An Awfully Big Adventure

DEC 12, 1997

The history behind Barrie’s classic.

On the morning of April 6, 1960, The New York Times announced: “BARRIE’S PETER PAN KILLED BY A LONDON SUBWAY TRAIN.” Newspapers around the English-speaking world played with the idea that an “immortal”–a publishing executive by the name of Peter Davies–had ended his life. Shocking notices like, “PETER PAN STOOD ALONE TO DIE” and “PETER PAN’S DEATH LEAP” silenced other important news of the day. An article in the Daily Express of London read:

“Until he died at 68 [he was actually 63] Peter Davies was Peter Pan. He was the Little Boy Who Never Grew Up; the boy who believed in fairies. The name was a gift to him from playwright Sir James Barrie, and Peter Davies hated it all his life. But he was never allowed to forget it until, as a shy, retiring publisher, he fell to his death on Tuesday night.”
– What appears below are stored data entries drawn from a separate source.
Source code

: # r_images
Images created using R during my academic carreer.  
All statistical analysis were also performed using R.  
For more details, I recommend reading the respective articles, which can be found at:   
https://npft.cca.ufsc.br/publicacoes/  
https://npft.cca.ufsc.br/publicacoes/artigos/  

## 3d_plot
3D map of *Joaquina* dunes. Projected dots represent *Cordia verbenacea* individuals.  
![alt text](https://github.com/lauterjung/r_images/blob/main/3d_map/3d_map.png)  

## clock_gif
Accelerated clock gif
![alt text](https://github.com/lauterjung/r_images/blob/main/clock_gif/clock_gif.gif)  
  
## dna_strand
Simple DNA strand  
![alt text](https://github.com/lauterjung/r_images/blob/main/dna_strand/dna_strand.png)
The Daily Express informed its readers not of Mr. Davies’ publishing accomplishments but of the loathing he felt about being associated with Peter Pan. Davies’ life was an unhappy one; despite many attempts to distance himself, he felt the Never Never Land pirate-killer overshadowed him. The coroner pronounced Davies’ death a suicide, remarking that “the balance of [his] mind was disturbed.” We will never understand why Davies detested his connection to the character that thrills so many.

But despite the public’s beliefs, Peter Davies was not the only model for Peter Pan. J.M. Barrie’s character is an artful gathering of Sir James’s own childhood experiences in Scotland and the precious time he shared with the Davies family of London. Barrie masterfully sculpted his Peter Pan play and novel from a mass of facts and fantasy that is difficult to untangle. Nevertheless, Barrie’s adventure story was the consequence of his untold search for love; Peter Pan served as a consolation for the lack of affection he received from the two most important women in his life–his mother Margaret Ogilvy and his actress-wife, Mary Ansell.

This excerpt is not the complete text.